• AIM OF THE EXERCISE: The required output is every line from the one with "to your project." through the final line of the data below, unchanged.

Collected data
=======

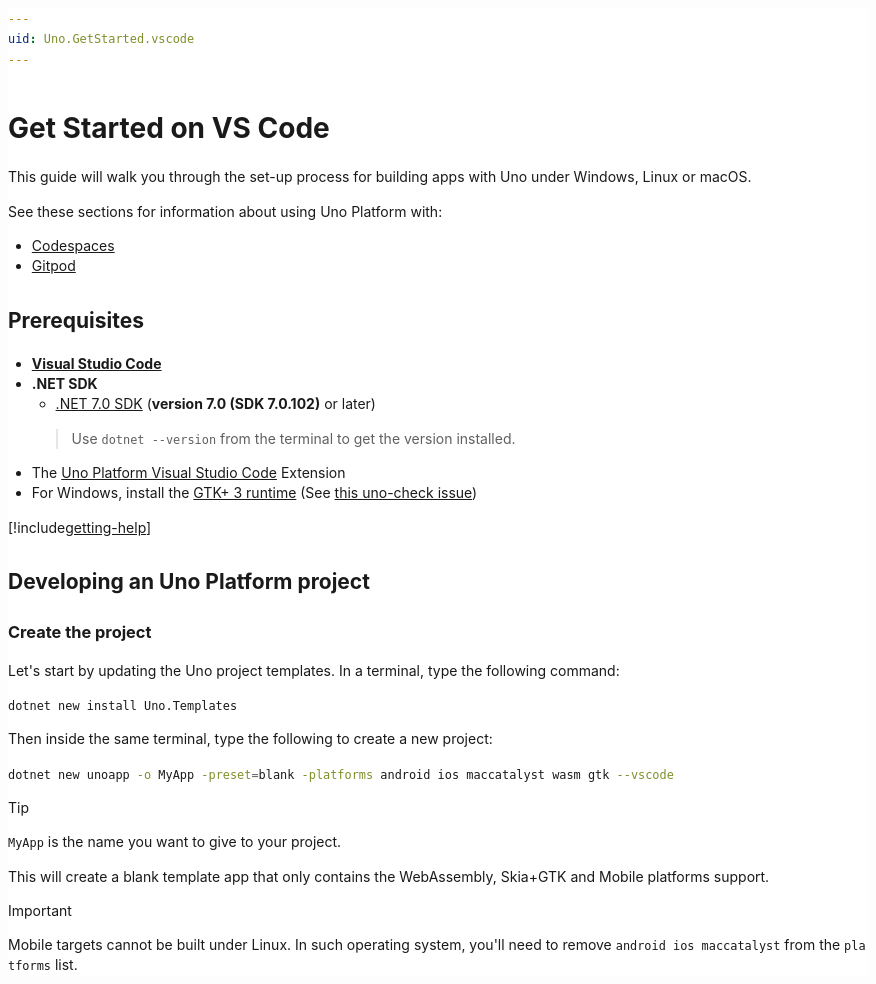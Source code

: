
 ```yaml
---
uid: Uno.GetStarted.vscode
---
```


# Get Started on VS Code

This guide will walk you through the set-up process for building apps with Uno under Windows, Linux or macOS.

See these sections for information about using Uno Platform with:
- [Codespaces](features/working-with-codespaces.md)
- [Gitpod](features/working-with-gitpod.md)

## Prerequisites

* [**Visual Studio Code**](https://code.visualstudio.com/)
* **.NET SDK**
    * [.NET 7.0 SDK](https://dotnet.microsoft.com/download/dotnet-core/6.0) (**version 7.0 (SDK 7.0.102)** or later)
    > Use `dotnet --version` from the terminal to get the version installed.
* The [Uno Platform Visual Studio Code](https://marketplace.visualstudio.com/items?itemName=unoplatform.vscode) Extension
* For Windows, install the [GTK+ 3 runtime](https://github.com/tschoonj/GTK-for-Windows-Runtime-Environment-Installer/releases) (See [this uno-check issue](https://github.com/unoplatform/uno.check/issues/12))

[!include[getting-help](use-uno-check-inline.md)]

## Developing an Uno Platform project

### Create the project

Let's start by updating the Uno project templates. In a terminal, type the following command:

```bash
dotnet new install Uno.Templates
```

Then inside the same terminal, type the following to create a new project:

```bash
dotnet new unoapp -o MyApp -preset=blank -platforms android ios maccatalyst wasm gtk --vscode
```

> [!TIP]
> `MyApp` is the name you want to give to your project.

This will create a blank template app that only contains the WebAssembly, Skia+GTK and Mobile platforms support.

> [!IMPORTANT]
> Mobile targets cannot be built under Linux. In such operating system, you'll need to remove `android ios maccatalyst` from the `platforms` list.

=======

• ANSWER TO THE EXERCISE:
> `MyApp` is the name you want to give to your project.

This will create a blank template app that only contains the WebAssembly, Skia+GTK and Mobile platforms support.

> [!IMPORTANT]
> Mobile targets cannot be built under Linux. In such operating system, you'll need to remove `android ios maccatalyst` from the `platforms` list.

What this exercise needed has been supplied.